2. Metabolism. All living things use energy. Moving, growing, thinking—everything you do requires energy. Where does all this energy come from? It is captured from sunlight by plants and algae through photosynthesis. To get the energy that powers our lives, we extract it from plants or from plant-eating animals. That’s what the kingfisher is doing in figure 1.3, eating a fish that ate algae. The transfer of energy from one form to another in cells is an example of metabolism. All organisms require energy to grow, and all organisms transfer this energy from one place to another within cells using special energy-carrying molecules called ATP molecules.

 

 

Figure 1.3. Metabolism.

This kingfisher obtains the energy it needs to move, grow, and carry out its body processes by eating fish. It metabolizes this food using chemical processes that occur within cells.

 

3. Homeostasis. All living things maintain stable internal conditions so that their complex processes can be better coordinated. While the environment often varies a lot, organisms act to keep their interior conditions relatively constant; a process called homeostasis. Your body acts to maintain an internal temperature of 37°C (98.6°F), however hot or cold the weather might be.

4. Growth and reproduction. All living things grow and reproduce. Bacteria increase in size and simply split in two as often as every 15 minutes, while more complex organisms grow by increasing the number of cells and reproduce sexually (some, like the bristlecone pine of California, have reproduced after 4,600 years).

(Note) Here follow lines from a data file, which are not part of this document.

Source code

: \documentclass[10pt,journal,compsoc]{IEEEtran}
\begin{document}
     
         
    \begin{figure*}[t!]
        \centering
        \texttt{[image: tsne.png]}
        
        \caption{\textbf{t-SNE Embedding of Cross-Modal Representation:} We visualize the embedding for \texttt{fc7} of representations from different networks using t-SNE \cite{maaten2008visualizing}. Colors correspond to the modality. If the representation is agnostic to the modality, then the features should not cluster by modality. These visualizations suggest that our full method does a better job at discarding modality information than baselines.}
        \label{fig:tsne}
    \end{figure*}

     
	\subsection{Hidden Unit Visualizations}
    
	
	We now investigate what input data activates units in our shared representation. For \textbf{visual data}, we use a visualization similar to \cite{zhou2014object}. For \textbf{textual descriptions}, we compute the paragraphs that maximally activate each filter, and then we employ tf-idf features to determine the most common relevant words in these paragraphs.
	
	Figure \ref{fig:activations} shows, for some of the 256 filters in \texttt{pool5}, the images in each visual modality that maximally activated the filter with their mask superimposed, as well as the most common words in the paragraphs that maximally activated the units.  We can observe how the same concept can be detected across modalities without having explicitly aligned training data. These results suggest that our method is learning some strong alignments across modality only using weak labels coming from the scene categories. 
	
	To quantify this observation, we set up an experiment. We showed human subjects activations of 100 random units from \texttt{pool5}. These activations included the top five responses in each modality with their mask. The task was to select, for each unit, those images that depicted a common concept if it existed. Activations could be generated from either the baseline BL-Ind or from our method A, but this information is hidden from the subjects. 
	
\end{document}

5. Heredity. All organisms possess a genetic system that is based on the replication and duplication of a long molecule called DNA (deoxyribonucleic acid). The information that determines what an individual organism will be like is contained in a code that is dictated by the order of the subunits making up the DNA molecule, just as the order of letters on this page determines the sense of what you are reading. Each set of instructions within the DNA is called a gene. Together, the genes determine what the organism will be like. Because DNA is faithfully copied from one generation to the next, any change in a gene is also preserved and passed on to future generations. The transmission of characteristics from parent to offspring is a process called heredity.

 

Key Learning Outcome 1.2. All living things possess cells that carry out metabolism, maintain stable internal conditions, reproduce themselves, and use DNA to transmit hereditary information to offspring.